Collection entries
====

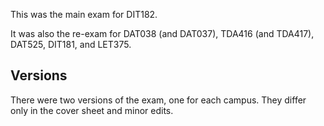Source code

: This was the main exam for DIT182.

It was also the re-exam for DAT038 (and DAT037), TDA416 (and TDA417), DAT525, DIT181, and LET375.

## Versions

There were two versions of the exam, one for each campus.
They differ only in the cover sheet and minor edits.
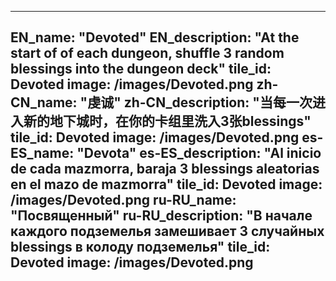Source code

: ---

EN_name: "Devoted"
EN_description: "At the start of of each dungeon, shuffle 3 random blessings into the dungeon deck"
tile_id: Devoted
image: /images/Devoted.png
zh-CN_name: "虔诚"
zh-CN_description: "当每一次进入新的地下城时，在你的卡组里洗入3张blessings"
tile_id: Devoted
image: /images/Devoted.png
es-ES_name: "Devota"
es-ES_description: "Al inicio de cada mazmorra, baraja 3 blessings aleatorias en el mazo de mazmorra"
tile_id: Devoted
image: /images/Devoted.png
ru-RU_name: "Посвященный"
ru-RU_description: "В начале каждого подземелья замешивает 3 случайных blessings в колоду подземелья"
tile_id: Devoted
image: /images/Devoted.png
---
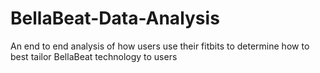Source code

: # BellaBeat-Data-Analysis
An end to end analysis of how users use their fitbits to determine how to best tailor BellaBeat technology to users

====

**What to do:**
Check every line of the data, and copy the ones that contain "each".

**Written solution:**
There were two versions of the exam, one for each campus.
EN_description: "At the start of of each dungeon, shuffle 3 random blessings into the dungeon deck"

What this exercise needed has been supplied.